Data records: Begin

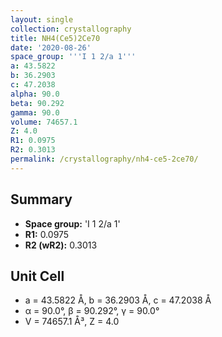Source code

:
 ```yaml
---
layout: single
collection: crystallography
title: NH4(Ce5)2Ce70
date: '2020-08-26'
space_group: '''I 1 2/a 1'''
a: 43.5822
b: 36.2903
c: 47.2038
alpha: 90.0
beta: 90.292
gamma: 90.0
volume: 74657.1
Z: 4.0
R1: 0.0975
R2: 0.3013
permalink: /crystallography/nh4-ce5-2ce70/
---
```


## Summary

- **Space group:** 'I 1 2/a 1'
- **R1:** 0.0975
- **R2 (wR2):** 0.3013

## Unit Cell
- a = 43.5822 Å, b = 36.2903 Å, c = 47.2038 Å
- α = 90.0°, β = 90.292°, γ = 90.0°
- V = 74657.1 Å³, Z = 4.0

Data records: End

## What you have to do:
Please give the number of lines above containing "crystallography" and nothing else.

## Answer box:
2